In educational matters, the “inclusion of education and care for two-year-old boys and girls in the universal education system” stands out, for example in Aragon and Cantabria. Of the latter, the study collects that “it has achieved 75% coverage of 2-year-old boys and girls at no cost to households” and underlines that “it constitutes a good example of intergovernmental collaboration, since the Community provides the teachers and the municipalities, the auxiliaries “.

With an eye toward schooling and reducing the poverty of the Roma population, with nine out of ten children in poverty, the report points out for example the project ‘Vakeripen‘, which “has borne fruit by promoting communication between gypsy families and nursery schools in four neighborhoods of Barcelona.” “The project seeks to combat stereotypes, sensitize society and provide information to the community”, highlights the report, with “evidence of positive results.”

There are also initiatives of classes during the summer for students from vulnerable families, deployed in Castilla y León and Barcelona, ​​for example, through the program Èxit Estiu (and Èxit during the course) that has mentors and mentors who help students kids from Primary and ESO.

The experts also point out that, in a decentralized State such as Spain, where a multitude of competences remain in the hands of the Autonomous Communities and City Councils, it is essential that the Government Action Plan and its implementation in the coming years take into account all public administrations and their possibilities.

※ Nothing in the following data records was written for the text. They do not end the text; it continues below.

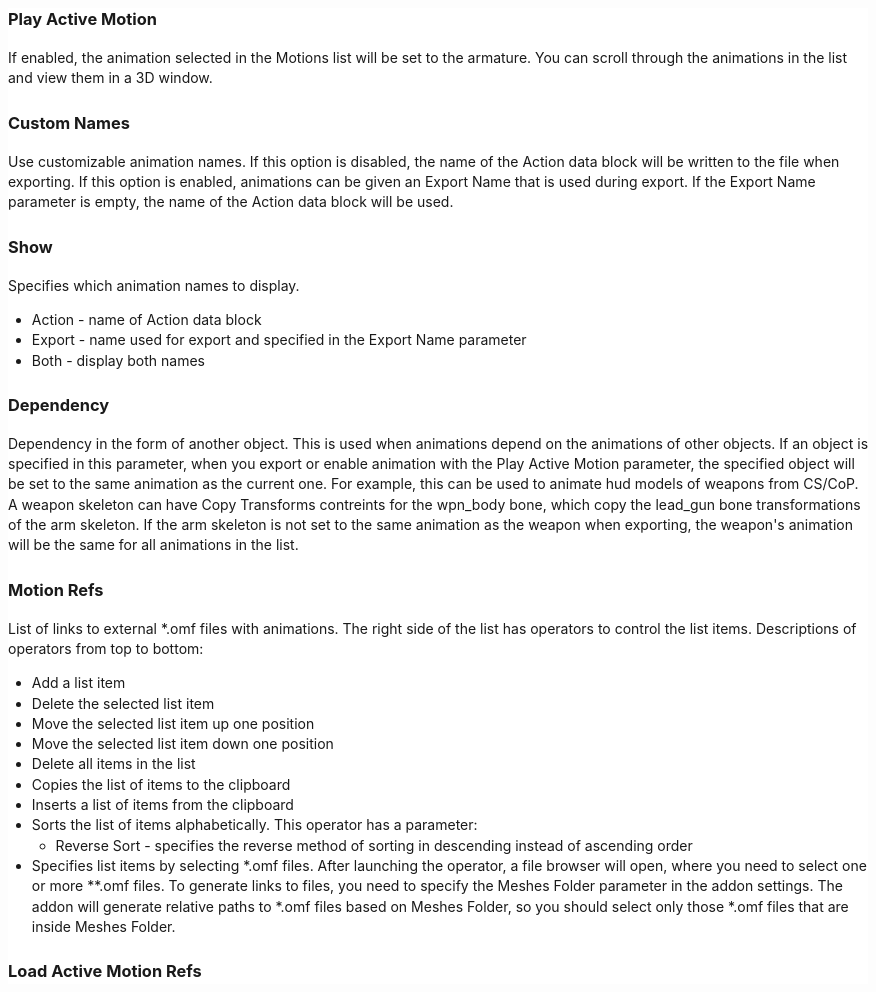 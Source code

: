 
### Play Active Motion

If enabled, the animation selected in the Motions list will be set to the armature. You can scroll through the animations in the list and view them in a 3D window.

### Custom Names

Use customizable animation names. If this option is disabled, the name of the Action data block will be written to the file when exporting. If this option is enabled, animations can be given an Export Name that is used during export. If the Export Name parameter is empty, the name of the Action data block will be used.

### Show

Specifies which animation names to display.

- Action - name of Action data block
- Export - name used for export and specified in the Export Name parameter
- Both - display both names

### Dependency

Dependency in the form of another object. This is used when animations depend on the animations of other objects. If an object is specified in this parameter, when you export or enable animation with the Play Active Motion parameter, the specified object will be set to the same animation as the current one.
For example, this can be used to animate hud models of weapons from CS/CoP. A weapon skeleton can have Copy Transforms contreints for the wpn_body bone, which copy the lead_gun bone transformations of the arm skeleton. If the arm skeleton is not set to the same animation as the weapon when exporting, the weapon's animation will be the same for all animations in the list.

### Motion Refs

List of links to external *.omf files with animations. The right side of the list has operators to control the list items. Descriptions of operators from top to bottom:

- Add a list item
- Delete the selected list item
- Move the selected list item up one position
- Move the selected list item down one position
- Delete all items in the list
- Copies the list of items to the clipboard
- Inserts a list of items from the clipboard
- Sorts the list of items alphabetically. This operator has a parameter:
  - Reverse Sort - specifies the reverse method of sorting in descending instead of ascending order
- Specifies list items by selecting *.omf files. After launching the operator, a file browser will open, where you need to select one or more **.omf files. To generate links to files, you need to specify the Meshes Folder parameter in the addon settings. The addon will generate relative paths to \*.omf files based on Meshes Folder, so you should select only those \*.omf files that are inside Meshes Folder.

### Load Active Motion Refs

One of the concerns when large European investments arrive, as is the case with the Recovery and Resilience Plan, is to guarantee the execution of all funds and that they commit to measures that are really necessary.

“If we do not have a powerful, solid Welfare State, it is not possible to develop these types of policies. All that are neoliberal speeches that each one solves the problems for themselves or that families do what they can are a path to no Part. A model is necessary in which there is as much State as necessary and as much society as possible “, defended this Wednesday the doctor of economics Gregorio Rodríguez Cabrero.